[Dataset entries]
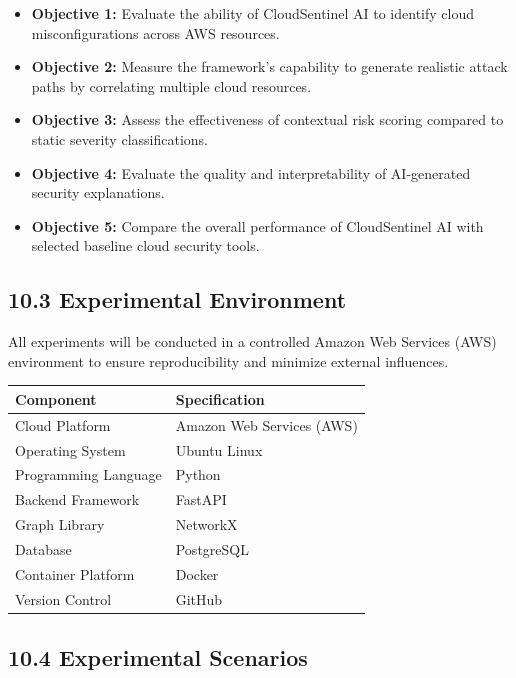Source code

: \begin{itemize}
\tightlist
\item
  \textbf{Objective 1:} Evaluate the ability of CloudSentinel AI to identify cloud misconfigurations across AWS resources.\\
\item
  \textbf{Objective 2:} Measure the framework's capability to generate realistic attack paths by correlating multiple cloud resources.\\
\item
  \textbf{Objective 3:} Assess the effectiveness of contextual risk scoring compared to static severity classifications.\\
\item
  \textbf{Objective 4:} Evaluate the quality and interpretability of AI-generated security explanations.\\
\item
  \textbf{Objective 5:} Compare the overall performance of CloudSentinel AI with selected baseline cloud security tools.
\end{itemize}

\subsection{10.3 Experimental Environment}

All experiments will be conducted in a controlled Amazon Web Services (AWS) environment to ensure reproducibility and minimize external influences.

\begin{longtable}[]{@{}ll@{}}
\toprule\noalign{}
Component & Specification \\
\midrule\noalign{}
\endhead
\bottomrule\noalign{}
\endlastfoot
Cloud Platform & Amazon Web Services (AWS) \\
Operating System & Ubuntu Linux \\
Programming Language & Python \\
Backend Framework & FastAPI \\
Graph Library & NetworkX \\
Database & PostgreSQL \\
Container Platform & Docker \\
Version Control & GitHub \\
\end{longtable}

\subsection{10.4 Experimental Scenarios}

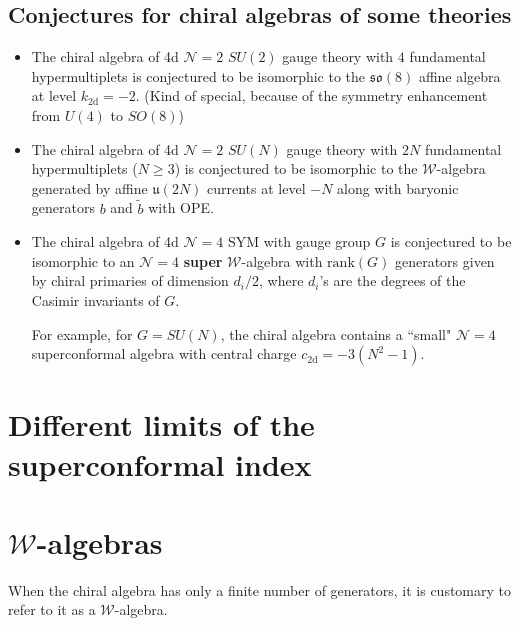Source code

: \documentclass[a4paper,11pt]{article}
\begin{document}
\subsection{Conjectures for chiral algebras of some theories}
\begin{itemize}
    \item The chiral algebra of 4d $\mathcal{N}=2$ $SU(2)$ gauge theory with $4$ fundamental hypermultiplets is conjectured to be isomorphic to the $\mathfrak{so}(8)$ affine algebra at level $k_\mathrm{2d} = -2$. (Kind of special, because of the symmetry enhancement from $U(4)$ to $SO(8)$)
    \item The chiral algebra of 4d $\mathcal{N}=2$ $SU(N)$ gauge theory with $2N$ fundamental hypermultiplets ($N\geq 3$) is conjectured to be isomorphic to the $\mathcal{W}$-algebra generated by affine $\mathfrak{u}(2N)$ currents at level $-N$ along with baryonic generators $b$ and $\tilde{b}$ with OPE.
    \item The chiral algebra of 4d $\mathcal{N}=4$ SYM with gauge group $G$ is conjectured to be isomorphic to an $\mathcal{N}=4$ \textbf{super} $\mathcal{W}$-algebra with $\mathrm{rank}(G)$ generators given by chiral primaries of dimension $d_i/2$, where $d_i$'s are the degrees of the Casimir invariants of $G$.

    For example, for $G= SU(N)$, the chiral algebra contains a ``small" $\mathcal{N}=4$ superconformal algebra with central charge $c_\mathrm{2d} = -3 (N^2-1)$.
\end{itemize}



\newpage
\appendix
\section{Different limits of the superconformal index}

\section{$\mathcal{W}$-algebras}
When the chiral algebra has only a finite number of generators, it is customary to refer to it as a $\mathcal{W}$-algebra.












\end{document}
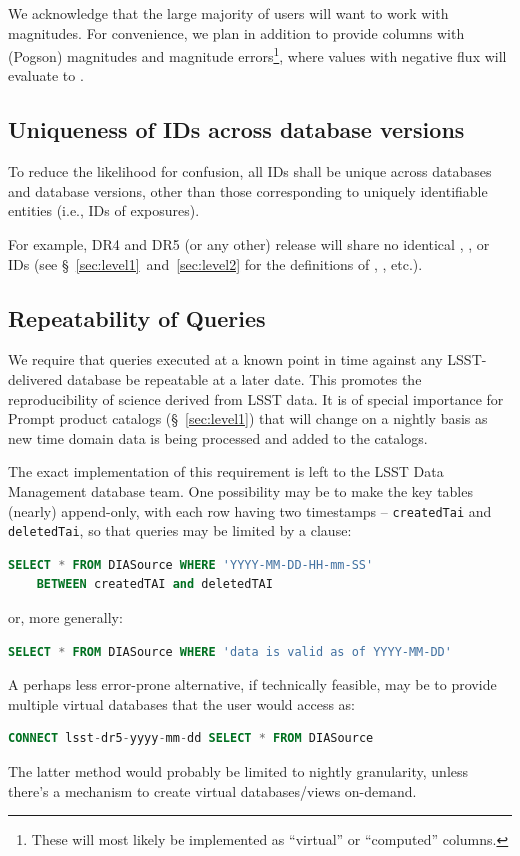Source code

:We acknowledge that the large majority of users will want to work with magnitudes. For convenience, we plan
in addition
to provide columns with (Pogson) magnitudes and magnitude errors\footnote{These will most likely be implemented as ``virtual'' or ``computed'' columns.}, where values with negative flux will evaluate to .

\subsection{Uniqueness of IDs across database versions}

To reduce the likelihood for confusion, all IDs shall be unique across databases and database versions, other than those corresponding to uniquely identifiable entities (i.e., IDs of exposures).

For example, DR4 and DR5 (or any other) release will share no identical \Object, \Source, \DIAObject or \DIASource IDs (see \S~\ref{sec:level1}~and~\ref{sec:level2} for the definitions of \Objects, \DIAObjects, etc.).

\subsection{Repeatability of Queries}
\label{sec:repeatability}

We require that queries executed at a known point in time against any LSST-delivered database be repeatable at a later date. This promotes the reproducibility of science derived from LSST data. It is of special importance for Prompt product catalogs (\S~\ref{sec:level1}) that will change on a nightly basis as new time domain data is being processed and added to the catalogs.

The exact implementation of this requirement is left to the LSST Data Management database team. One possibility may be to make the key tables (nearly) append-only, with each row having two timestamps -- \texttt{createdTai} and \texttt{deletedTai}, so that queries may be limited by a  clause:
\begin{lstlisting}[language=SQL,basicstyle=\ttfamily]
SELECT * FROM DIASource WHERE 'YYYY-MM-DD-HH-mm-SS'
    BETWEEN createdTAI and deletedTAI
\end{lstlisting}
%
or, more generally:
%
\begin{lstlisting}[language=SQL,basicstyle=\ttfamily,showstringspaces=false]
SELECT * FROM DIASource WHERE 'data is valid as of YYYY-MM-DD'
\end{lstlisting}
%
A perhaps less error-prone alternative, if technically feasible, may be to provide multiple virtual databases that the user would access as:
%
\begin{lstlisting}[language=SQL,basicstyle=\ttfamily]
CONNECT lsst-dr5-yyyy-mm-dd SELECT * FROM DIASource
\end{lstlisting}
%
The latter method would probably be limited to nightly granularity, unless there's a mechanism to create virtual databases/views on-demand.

==

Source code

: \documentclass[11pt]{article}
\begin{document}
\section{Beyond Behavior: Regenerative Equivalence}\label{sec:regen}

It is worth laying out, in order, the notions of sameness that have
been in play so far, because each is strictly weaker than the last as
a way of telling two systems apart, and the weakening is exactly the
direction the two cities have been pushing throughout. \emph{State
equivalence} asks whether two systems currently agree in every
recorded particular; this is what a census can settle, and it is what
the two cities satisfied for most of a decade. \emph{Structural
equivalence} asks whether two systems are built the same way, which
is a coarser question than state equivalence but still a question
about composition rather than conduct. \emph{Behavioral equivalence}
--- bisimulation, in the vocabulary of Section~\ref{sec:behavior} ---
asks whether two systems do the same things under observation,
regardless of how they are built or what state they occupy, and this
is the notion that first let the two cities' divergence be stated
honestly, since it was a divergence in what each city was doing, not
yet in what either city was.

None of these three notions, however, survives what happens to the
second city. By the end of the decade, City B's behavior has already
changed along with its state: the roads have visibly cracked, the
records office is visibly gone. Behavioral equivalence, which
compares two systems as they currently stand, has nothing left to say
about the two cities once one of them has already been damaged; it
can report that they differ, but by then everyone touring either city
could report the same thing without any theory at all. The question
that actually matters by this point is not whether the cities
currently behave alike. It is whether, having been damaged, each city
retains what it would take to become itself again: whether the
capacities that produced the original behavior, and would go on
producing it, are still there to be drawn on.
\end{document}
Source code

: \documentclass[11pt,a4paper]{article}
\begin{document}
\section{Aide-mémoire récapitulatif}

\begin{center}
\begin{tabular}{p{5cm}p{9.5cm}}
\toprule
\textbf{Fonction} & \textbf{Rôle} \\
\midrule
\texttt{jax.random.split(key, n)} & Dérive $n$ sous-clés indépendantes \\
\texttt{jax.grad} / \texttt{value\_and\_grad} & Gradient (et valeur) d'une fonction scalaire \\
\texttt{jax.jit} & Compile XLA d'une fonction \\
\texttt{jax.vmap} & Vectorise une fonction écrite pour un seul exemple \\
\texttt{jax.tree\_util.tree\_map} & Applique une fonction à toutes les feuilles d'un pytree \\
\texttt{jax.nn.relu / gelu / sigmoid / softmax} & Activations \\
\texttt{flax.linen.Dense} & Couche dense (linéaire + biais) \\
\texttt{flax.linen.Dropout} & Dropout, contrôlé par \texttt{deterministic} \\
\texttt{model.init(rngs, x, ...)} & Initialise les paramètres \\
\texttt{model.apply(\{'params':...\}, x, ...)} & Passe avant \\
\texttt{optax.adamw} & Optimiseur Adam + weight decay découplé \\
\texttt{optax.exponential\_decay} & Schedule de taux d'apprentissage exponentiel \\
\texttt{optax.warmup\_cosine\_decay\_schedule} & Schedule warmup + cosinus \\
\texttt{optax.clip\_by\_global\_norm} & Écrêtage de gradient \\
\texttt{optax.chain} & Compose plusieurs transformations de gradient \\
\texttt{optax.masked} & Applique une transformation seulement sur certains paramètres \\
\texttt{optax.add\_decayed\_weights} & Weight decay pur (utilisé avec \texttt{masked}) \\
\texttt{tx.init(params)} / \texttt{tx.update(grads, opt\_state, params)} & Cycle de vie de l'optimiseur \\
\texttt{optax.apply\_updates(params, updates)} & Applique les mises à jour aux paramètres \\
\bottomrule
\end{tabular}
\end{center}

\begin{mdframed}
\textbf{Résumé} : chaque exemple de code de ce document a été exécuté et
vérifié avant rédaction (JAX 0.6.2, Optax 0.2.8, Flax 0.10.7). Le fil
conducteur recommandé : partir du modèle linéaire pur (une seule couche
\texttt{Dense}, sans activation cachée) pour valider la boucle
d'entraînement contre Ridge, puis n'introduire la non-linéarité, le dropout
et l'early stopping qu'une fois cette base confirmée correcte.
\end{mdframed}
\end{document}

==

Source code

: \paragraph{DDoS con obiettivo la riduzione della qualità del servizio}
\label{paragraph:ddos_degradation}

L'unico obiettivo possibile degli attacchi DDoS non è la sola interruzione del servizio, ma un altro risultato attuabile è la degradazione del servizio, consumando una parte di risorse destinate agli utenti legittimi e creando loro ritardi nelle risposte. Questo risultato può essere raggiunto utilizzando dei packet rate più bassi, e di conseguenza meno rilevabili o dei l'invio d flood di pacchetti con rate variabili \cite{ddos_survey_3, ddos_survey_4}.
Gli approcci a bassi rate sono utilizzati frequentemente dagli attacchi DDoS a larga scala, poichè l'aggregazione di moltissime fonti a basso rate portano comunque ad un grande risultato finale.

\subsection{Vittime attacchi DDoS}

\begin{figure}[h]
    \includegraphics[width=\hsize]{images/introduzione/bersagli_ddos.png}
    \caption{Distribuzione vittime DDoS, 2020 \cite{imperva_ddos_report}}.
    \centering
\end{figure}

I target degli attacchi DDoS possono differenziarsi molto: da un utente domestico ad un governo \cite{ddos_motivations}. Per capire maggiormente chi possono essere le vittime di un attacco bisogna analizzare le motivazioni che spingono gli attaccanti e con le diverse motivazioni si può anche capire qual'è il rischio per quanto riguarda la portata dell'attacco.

**YOUR GOAL**.
Filter the records for lines containing the word "there" and copy each one.

**RESULT FOR THIS TASK**.
The latter method would probably be limited to nightly granularity, unless there's a mechanism to create virtual databases/views on-demand.
producing it, are still there to be drawn on.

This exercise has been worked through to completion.